Within these records, how many lines hold "open"? Give the number alone.

Listed records below:

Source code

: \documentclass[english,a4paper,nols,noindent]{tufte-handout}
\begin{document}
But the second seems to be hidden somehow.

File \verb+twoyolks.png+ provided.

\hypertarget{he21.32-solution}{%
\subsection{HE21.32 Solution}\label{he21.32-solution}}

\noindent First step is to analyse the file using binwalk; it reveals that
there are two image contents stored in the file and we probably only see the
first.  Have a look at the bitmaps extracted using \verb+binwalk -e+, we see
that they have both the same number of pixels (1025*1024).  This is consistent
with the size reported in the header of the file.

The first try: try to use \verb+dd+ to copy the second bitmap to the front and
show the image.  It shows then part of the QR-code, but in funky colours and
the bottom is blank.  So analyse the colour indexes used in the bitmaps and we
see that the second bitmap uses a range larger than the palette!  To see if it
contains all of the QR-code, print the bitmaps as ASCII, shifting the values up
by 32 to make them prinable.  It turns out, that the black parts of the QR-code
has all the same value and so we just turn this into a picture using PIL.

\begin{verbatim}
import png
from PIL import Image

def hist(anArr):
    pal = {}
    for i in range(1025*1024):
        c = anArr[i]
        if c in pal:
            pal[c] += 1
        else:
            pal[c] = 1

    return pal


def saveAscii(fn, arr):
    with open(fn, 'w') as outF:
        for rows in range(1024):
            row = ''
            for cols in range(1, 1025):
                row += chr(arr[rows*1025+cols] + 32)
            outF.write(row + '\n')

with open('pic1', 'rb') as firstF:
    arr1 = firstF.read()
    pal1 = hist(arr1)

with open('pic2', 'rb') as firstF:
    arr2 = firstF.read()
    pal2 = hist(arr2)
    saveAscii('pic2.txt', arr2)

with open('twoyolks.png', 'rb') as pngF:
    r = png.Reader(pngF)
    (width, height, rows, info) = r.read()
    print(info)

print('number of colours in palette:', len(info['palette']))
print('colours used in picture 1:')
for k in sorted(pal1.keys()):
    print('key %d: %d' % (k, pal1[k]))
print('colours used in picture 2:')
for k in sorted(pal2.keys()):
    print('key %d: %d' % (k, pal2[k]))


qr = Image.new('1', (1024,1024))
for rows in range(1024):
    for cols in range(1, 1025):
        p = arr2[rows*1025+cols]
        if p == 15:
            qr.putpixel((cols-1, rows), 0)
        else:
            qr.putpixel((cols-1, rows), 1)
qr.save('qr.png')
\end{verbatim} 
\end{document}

End of Listed records.
Listed records below:

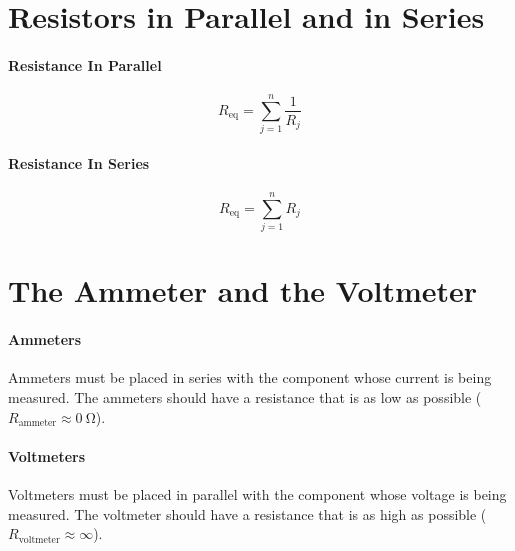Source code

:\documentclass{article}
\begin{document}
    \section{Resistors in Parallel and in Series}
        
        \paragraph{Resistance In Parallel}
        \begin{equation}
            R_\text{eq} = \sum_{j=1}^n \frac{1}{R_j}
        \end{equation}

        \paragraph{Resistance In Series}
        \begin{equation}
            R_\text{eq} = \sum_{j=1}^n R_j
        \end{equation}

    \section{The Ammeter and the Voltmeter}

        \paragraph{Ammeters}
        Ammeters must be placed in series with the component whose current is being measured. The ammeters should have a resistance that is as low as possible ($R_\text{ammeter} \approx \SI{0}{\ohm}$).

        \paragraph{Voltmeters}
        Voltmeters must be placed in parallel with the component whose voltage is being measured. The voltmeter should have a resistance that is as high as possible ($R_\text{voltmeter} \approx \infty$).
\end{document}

End of Listed records.

__Answer to the exercise__. 4